I’m storing CPU usage and memory usage at 1-second intervals with the same timestamp under the _field → cpu_usage and mem_usage fields. To find the CPU usage MAX and check the memory usage at the same timestamp, it seems that using pivot followed by CPU MAX would work. However, pivot significantly degrades performance when there is a lot of data. So instead of pivot, I think it would be better to find the timestamp with the same tag. Is it possible to do this with a single Flux query?
Hi @han,
Frorm what I understood, your line protocol looks something like this (sending cpu/memory with the same timestamp, possibly from more than one device):
test,device=xxx memory=10,cpu=30 1729627400
test,device=xxx memory=11,cpu=31 1729627401
test,device=xxx memory=12,cpu=32 1729627402
test,device=xxx memory=13,cpu=33 1729627403
test,device=yyy memory=10,cpu=30 1729627400
test,device=yyy memory=11,cpu=31 1729627401
test,device=yyy memory=12,cpu=32 1729627402
test,device=yyy memory=13,cpu=33 1729627403
With this query:
from(bucket: "test")
|> range(start: -1d)
|> filter(fn: (r) => r._measurement == "test")

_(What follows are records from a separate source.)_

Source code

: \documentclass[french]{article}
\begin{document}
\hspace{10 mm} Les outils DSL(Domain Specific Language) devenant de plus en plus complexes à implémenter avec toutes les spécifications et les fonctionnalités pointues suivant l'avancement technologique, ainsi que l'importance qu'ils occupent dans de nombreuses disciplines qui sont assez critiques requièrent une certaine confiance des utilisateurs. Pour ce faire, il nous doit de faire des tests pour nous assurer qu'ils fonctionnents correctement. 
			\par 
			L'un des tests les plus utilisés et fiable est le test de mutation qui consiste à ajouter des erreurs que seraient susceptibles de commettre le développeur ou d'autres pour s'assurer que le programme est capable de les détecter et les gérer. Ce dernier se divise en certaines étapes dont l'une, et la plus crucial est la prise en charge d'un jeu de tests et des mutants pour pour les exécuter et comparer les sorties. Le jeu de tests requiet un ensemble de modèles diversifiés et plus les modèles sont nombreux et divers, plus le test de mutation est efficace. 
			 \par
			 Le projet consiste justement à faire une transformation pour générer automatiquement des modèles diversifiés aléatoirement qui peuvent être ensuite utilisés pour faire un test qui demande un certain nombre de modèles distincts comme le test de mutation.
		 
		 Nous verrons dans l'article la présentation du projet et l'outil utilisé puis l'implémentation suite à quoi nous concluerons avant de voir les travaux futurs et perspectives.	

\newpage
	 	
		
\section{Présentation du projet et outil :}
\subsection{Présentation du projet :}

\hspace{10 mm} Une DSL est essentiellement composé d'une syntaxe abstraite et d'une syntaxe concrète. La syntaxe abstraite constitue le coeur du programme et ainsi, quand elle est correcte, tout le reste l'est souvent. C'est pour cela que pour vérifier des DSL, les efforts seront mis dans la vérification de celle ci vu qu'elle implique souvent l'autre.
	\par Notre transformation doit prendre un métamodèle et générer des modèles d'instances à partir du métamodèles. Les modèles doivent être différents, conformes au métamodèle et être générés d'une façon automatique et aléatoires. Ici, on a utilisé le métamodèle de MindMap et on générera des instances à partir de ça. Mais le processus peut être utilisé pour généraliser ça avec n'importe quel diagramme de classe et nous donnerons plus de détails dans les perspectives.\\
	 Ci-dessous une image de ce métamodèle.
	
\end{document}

|> filter(fn: (r) => r._field =~ /cpu|memory/)
|> group(columns:["device","_field"])
|> aggregateWindow(every: 1h, fn: max, createEmpty: false )
I get this result (the max of memory and cpu every hour per device):
You can then pivot the data if you need to:
import "influxdata/influxdb/schema"
from(bucket: "test")
|> range(start: -1d)
|> filter(fn: (r) => r._measurement == "test")
|> filter(fn: (r) => r._field =~ /cpu|memory/)
|> group(columns:["device","_field"])
|> aggregateWindow(every: 1h, fn: max, createEmpty: false )
|> schema.fieldsAsCols()
Does that help?
Thanks,
Tom
Hi @thopewell
In the following scenario:
test,device=xxx memory=10,cpu=40 1729627400
test,device=xxx memory=11,cpu=30 1729627401
test,device=xxx memory=12,cpu=20 1729627402
test,device=xxx memory=13,cpu=30 1729627403
The highest CPU usage is 40. In this case, the memory usage stored at 1729627400
is 10, and to check this memory usage, the following query can be used:
from(bucket: "test")
|> range(start: -1d)
|> filter(fn: (r) => r._measurement == "test")
|> filter(fn: (r) => r._field == "cpu" or r._field == "memory")
|> pivot(rowKey: ["_time"], columnKey: ["_field"], valueColumn: "_value")
|> max(column: "cpu")
|> yield(name: "result")
I understand that this query returns the memory usage when the CPU usage is at its maximum. However, pivoting all the rows can lead to performance degradation. I believe it would be faster to first get the timestamp of the maximum CPU usage and then retrieve the memory usage that occurred at that timestamp. Is there a way to approach this?
Hi @han
You could try something like this, but I’m not sure if it is performant:
import "join"
data = from(bucket: "test")
|> range(start: -1d)
|> filter(fn: (r) => r._measurement == "test")
|> filter(fn: (r) => r._field == "cpu" or r._field == "memory")
cpu = data
|> filter(fn: (r) => r._field == "cpu" )
|> max()
|> group()
memory = data
|> filter(fn: (r) => r._field == "memory" )
|> group()
join.time(
method: "left",
left: cpu, right: memory,
as: (l, r) => ({l with memory: r._value})
)
This gives me the desire result:
Thanks,
Tom